Noch ist es eine Affäre auf lokaler Ebene. In der Vergangenheit ist diese Art von Verdrängung auch schon zum Skandal ausgewachsen und hat die Schweizer Banken Milliarden gekostet und einen hohen Banker, der die veruntreuten nachrichtenlosen Vermögen «Peanuts» nannte, den Job.
Schon vor Jahren interveniert
Die Zensurversuche beim Geschäft mit der Kunst sind übrigens nicht neu und haben schon früh begonnen. Der Schreibende hatte sie kurz vor der Abstimmung über den Baukredit für das neue Zürcher Kunsthaus am eigenen Leib erfahren.
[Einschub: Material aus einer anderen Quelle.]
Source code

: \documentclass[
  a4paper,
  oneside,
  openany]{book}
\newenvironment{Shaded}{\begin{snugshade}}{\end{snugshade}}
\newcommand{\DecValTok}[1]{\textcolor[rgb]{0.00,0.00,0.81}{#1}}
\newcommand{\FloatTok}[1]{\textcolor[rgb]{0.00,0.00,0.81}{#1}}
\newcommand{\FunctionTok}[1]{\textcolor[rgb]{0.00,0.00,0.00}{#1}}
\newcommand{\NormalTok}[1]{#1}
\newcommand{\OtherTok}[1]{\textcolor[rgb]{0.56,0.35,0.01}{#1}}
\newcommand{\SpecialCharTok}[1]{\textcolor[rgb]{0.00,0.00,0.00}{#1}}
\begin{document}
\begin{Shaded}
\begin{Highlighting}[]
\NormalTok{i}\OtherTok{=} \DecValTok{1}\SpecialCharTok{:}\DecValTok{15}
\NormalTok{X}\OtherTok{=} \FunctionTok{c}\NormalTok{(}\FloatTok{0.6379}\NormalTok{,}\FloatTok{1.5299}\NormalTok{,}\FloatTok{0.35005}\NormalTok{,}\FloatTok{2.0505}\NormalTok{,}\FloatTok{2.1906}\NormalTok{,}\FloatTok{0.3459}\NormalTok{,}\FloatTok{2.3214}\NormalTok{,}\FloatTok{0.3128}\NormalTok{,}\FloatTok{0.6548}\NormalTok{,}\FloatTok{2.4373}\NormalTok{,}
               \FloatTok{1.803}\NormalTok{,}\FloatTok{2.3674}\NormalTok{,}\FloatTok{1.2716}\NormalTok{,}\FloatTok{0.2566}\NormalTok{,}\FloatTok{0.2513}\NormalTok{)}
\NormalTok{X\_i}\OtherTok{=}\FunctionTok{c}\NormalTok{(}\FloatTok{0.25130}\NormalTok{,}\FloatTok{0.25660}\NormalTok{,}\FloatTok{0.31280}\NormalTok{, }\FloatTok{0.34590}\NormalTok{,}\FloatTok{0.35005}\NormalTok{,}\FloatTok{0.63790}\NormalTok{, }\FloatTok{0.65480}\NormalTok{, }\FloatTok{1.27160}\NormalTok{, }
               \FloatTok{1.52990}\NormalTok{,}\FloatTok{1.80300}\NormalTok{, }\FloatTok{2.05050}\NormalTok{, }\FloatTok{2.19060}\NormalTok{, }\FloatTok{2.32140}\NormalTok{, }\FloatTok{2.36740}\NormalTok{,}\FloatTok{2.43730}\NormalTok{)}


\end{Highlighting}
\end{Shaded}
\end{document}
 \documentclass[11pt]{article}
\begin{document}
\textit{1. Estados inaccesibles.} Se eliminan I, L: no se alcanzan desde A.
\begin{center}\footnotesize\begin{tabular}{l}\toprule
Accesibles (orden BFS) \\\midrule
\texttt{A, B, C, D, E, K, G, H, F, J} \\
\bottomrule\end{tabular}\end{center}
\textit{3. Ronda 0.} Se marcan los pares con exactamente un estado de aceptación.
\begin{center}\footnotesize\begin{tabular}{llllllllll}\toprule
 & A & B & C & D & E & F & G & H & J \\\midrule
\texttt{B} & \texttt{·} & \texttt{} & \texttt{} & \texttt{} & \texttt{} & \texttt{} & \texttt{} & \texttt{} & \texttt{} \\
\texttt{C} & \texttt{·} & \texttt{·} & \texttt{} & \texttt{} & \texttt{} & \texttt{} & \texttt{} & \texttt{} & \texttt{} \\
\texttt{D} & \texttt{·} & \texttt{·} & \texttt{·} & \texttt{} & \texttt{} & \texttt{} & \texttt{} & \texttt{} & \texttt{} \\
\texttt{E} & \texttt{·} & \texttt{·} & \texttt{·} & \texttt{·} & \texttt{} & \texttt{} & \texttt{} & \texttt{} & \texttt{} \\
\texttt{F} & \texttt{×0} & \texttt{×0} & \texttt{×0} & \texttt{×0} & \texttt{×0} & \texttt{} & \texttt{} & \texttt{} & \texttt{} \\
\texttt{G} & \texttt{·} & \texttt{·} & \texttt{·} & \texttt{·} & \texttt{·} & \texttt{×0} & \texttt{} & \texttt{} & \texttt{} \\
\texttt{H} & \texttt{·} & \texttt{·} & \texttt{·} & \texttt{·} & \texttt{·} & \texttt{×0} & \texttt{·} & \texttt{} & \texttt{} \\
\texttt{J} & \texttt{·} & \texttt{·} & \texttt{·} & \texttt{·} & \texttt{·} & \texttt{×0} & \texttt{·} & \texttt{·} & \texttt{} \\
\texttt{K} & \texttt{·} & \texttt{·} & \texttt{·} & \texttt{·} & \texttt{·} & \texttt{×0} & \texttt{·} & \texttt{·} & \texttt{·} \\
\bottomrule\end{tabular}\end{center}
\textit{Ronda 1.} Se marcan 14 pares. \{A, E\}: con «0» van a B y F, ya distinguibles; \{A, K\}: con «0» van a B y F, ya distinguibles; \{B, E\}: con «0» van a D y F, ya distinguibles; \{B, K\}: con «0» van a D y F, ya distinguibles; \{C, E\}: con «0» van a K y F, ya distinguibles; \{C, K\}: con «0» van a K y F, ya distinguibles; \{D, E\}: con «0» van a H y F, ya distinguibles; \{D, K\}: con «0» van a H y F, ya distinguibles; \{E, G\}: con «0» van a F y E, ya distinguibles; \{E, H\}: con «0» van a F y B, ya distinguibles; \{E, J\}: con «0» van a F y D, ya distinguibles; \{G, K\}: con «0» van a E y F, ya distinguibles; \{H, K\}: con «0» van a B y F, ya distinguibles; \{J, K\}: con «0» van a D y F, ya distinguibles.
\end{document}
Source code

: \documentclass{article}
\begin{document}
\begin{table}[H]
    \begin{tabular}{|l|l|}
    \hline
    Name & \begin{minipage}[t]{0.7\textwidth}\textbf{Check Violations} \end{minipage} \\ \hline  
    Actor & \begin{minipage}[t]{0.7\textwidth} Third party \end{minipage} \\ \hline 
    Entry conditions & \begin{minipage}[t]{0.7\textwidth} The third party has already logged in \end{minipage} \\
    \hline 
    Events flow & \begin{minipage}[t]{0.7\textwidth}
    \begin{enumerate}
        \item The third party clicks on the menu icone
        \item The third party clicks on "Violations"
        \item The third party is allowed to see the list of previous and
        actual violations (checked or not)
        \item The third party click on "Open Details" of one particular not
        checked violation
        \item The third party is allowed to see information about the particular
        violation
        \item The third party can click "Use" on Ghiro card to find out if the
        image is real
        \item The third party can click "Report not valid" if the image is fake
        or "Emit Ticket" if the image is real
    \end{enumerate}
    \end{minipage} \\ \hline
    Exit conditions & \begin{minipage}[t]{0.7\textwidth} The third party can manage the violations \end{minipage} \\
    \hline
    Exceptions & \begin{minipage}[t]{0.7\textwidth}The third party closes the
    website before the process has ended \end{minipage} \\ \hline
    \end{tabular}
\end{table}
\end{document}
Ich forderte in einer Zeitungskolumne die Verwalter der Bührle-Sammlung auf, «den geplanten Erweiterungsbau des Kunsthauses selber zu bezahlen, damit es den Steuerzahler nicht 150 Millionen koste». Es handle sich bloss um 75 Millionen, wetterte der Sprecher des Kunsthauses, Björn Quellenberg, auf meinem Telefonbeantworter und fügte hinzu: «Das wird noch auf Sie zurückfallen!» (Mittlerweile kostet der Bau von David Chipperfield über 200 Millionen.) Jedenfalls schrieb ich in der nachfolgenden Kolumne: «Aber gut, wenn man schon so genau sein will, dann hoffen wir doch, dass man auch ein paar präzisierende Fragen zum 150-Millionenprojekt stellen darf; zum Beispiel erstens, ob die im erweiterten Kunsthaus garagierte Bührle-Sammlung eine Leihgabe oder eine Schenkung wäre, zweitens, ob sich in der Bührle-Sammlung auch Raubkunst aus dem 2. Weltkrieg befindet, und drittens, ob dann alle durch Bührle-Waffen Kriegsgeschädigten, welche die Kunstsammlung anschauen wollen, wenigstens freien Zutritt hätten.»
Niemals hätte ich gedacht, dass meine damaligen Kolumnen noch einmal Aktualität bekommen. Auch wusste ich damals noch nichts von Antisemitismus, Zwangsarbeit und Freikorps. Davon erfuhr die Öffentlichkeit erst durch die Druckversuche der Politik.